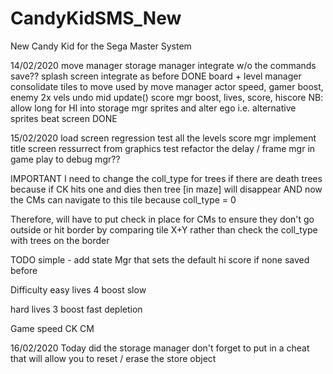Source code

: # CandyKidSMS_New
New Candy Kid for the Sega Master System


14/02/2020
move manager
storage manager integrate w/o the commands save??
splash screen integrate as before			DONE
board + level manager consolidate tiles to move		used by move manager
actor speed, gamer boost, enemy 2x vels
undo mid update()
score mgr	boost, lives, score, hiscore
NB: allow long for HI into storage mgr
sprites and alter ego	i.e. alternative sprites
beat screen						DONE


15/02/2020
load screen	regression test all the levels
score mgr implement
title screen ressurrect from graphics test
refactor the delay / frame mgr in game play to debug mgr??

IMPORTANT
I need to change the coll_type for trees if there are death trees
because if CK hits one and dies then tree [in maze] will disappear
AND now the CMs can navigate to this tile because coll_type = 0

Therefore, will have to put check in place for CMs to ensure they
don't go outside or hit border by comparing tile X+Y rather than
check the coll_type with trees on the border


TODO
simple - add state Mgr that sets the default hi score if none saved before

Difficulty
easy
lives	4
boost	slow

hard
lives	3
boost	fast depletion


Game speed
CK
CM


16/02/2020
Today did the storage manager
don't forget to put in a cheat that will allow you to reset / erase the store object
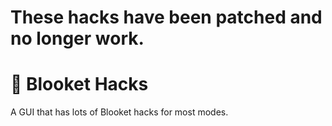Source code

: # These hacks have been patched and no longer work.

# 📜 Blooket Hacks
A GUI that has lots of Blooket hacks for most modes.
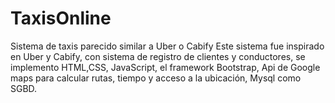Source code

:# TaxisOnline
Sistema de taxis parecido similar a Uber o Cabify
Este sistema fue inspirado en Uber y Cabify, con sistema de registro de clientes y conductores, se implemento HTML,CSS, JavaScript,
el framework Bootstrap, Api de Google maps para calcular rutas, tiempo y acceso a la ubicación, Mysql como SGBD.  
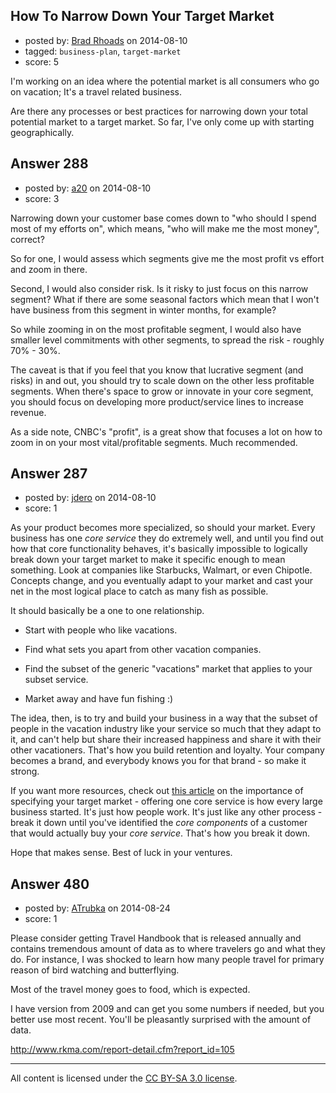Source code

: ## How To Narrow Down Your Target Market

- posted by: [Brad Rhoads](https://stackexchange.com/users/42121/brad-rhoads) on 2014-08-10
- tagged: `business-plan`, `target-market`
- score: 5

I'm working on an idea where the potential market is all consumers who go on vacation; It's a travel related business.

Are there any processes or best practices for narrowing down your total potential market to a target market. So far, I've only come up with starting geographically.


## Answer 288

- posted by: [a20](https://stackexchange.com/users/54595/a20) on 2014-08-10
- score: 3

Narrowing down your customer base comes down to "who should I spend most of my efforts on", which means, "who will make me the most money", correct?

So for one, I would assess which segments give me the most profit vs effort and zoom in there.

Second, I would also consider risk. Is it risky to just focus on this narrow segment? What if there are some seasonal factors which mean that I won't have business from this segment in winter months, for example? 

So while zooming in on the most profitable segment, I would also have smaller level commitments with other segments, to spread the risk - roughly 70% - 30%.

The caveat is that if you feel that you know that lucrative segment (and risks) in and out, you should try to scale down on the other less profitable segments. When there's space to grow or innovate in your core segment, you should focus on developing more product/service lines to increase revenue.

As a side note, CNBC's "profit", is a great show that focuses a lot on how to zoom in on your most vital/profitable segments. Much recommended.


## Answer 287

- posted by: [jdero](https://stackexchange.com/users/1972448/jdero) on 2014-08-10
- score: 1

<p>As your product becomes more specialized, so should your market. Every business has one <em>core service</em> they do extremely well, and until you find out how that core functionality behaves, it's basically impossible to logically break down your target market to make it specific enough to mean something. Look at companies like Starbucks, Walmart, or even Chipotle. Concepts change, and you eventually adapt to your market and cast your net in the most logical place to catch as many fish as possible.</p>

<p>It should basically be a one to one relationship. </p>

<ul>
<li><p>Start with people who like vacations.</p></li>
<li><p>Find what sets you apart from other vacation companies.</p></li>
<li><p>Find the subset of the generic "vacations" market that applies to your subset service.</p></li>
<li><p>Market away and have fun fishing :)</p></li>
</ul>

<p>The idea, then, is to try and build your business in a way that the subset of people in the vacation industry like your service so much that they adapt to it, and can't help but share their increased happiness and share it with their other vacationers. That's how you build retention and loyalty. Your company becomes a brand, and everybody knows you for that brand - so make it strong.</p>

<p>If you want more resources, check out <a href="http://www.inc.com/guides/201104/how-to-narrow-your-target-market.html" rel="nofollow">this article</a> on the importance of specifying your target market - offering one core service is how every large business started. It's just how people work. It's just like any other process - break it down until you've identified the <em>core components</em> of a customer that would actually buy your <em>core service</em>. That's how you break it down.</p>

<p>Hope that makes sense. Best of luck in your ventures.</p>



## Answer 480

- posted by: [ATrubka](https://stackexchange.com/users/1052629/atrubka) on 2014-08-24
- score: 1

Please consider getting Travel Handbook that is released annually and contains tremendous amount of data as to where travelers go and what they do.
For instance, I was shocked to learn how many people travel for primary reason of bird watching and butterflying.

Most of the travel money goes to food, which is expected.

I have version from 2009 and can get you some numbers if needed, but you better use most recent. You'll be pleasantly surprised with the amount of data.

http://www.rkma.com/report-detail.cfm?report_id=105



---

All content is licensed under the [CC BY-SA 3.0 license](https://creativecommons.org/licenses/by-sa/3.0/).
• • • • •
YOUR GOAL
Where does "check" appear in the records above? Copy every line that has it.

ANSWER SECTION
Therefore, will have to put check in place for CMs to ensure they
check the coll_type with trees on the border
<p>If you want more resources, check out <a href="http://www.inc.com/guides/201104/how-to-narrow-your-target-market.html" rel="nofollow">this article</a> on the importance of specifying your target market - offering one core service is how every large business started. It's just how people work. It's just like any other process - break it down until you've identified the <em>core components</em> of a customer that would actually buy your <em>core service</em>. That's how you break it down.</p>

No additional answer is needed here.